8th assembly/50th anniversary

Worship at the Eighth Assembly
Closing Worship
Monday, 14 December 1998

Rev. Emilio Castro
2 Corinthians, Chapter 4



In the course of this Assembly I read the letters to the Corinthians, the letters we have in the New Testament. It looks just as if the apostle had written them with our Assembly in mind. We see there discussions of the role of women, the different traditions to which the people belong  (1 Cor 1,12), problems of family behaviour, the different spiritualities, the collection for the saints, a discussion about what orderly worship means, the recognition of the different gifts, the affirmation that we are one body, many members, the discussion of syncretism. The apostle addresses a real body of saints and sinners, with admonitions, teachings, even threats in order to redress that community and re-affirm the unity of the body of Christ. I don't know if something in the agenda of our Council has escaped the apostle's attention. In the middle of the discourse, the apostle stops to do what we call anamnesis, remembrance, going back to the essential. It is the Creator God who says, ‘let light shine out of darkness', who has shone in our hearts to give the light of the knowledge of the glory of God in the face of Jesus Christ" (verse 6).

We are not in a meeting to agree on incidentals. The problem is not to substitute one word for another, even if we may need to do so —it is much more vital than that. We live under the spell, the wonder, the awareness, of the miraculous action of God-self. All our deliberations have sought for means and ways to share that wonderful knowledge, that wonderful power, with the whole world. We need to pass resolutions on human rights. But through these papers the hopeful people of Africa are searching for new ways in the future, new ways for the dying multitudes in a world of strife and turmoil.

I remember our visit to South Africa, in response to a call to take part in a funeral service for 30 young people murdered at a public demonstration in Transkei. Families and friends called on the Council to be with them, symbolically representing the reality of the people of faith all over the world in solidarity with them.  In such situations—a painful, hopeful, solidarity—that is what our resolutions on human rights are all about.  We have passed resolutions on indigenous people but beyond these resolutions we have seen people from the four corners of the earth, year after year, come to Geneva to present their case to the United Nations and find in the WCC headquarters their spiritual home.  We do not preach ourselves, we proclaim the compassionate God and ourselves, your servants for Jesus' sake.

Before going home we should all remember the essentials of our faith and of our coming together in the family of the WCC. The passionate God has taken our lives and has recruited us into His creative power and service. The apostle immediately recognizes the pretension of that tremendous claim and continues to say we have this treasure, this knowledge, this experience, this power in clay jars -- a frail, broken reality. So the second moment of our Assembly, beyond anamnesis, was rightly a call to repentance, a turning to God. The awareness of the glory in Christ brings us to our knees.

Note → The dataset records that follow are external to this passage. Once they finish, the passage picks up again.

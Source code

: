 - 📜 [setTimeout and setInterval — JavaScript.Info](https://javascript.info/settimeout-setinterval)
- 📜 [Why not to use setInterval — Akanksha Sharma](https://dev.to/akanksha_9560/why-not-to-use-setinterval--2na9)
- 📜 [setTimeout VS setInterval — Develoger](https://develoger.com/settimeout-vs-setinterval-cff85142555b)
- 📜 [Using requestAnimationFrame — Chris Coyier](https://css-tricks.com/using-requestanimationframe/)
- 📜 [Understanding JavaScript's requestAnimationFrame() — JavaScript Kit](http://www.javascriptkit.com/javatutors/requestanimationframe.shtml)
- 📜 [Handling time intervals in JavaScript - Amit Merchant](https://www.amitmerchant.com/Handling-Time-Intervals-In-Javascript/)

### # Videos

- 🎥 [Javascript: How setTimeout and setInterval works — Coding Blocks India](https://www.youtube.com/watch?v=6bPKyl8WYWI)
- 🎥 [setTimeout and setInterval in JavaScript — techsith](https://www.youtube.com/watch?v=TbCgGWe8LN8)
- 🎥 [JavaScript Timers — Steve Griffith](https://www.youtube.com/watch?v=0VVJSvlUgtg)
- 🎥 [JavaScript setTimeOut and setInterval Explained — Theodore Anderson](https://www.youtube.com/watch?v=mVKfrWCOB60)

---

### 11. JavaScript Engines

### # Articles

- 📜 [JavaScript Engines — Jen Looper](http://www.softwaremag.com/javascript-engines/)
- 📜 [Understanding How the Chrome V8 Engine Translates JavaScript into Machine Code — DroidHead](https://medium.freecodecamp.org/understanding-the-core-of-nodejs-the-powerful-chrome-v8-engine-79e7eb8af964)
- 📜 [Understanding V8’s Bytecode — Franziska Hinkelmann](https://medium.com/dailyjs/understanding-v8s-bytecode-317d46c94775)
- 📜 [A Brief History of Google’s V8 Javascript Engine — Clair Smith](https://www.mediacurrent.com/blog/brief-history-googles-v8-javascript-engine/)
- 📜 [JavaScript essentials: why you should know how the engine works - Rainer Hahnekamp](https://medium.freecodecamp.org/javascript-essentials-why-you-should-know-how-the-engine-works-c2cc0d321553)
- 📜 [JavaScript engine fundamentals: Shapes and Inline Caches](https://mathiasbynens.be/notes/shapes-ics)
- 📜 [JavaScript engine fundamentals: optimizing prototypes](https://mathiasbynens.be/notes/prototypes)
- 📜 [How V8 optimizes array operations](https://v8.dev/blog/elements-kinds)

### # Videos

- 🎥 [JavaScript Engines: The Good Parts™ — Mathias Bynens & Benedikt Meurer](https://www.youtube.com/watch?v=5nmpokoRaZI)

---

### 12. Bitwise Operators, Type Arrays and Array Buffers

It must be very clear that this extraordinary power belongs to God. The apostle puts two contradictory emphases in a single phrase: it is a great power, the power of creation, the power to transform our life, which seeks to transform the life of every human being in the whole creation. The world needs that experience, it needs to know the compassionate God. At the same time the confession of our sins comes as a thankful acknowledgement of God's power and mercy. The testimony to be made is about the power of God for salvation. All our frailties, all our sins, all our quarrels cannot prevent us from proclaiming to the world, not ourselves, but Jesus Christ as the compassionate, suffering Lord. We know our frailties. If we are in this ecumenical vocation, it is to announce reconciliation in Christ. If we call people to liberation, if we want to express solidarity, if we look for the unity of the Church of God's given promises, all that is from God and not from ourselves. We are jars made of clay -- easily broken. We are part of the misunderstanding of the vision of the world. We proclaim the power of God for redemption, consolation and hope. That is why we as individuals, as the WCC, could be, as the apostle says, in verses 8 to 10, "afflicted in every way, but not crushed; perplexed, but not driven to despair; persecuted, but not forsaken; struck down, but not destroyed; always carrying in the body the death of Jesus, so that the life of Jesus may also be made visible in our bodies."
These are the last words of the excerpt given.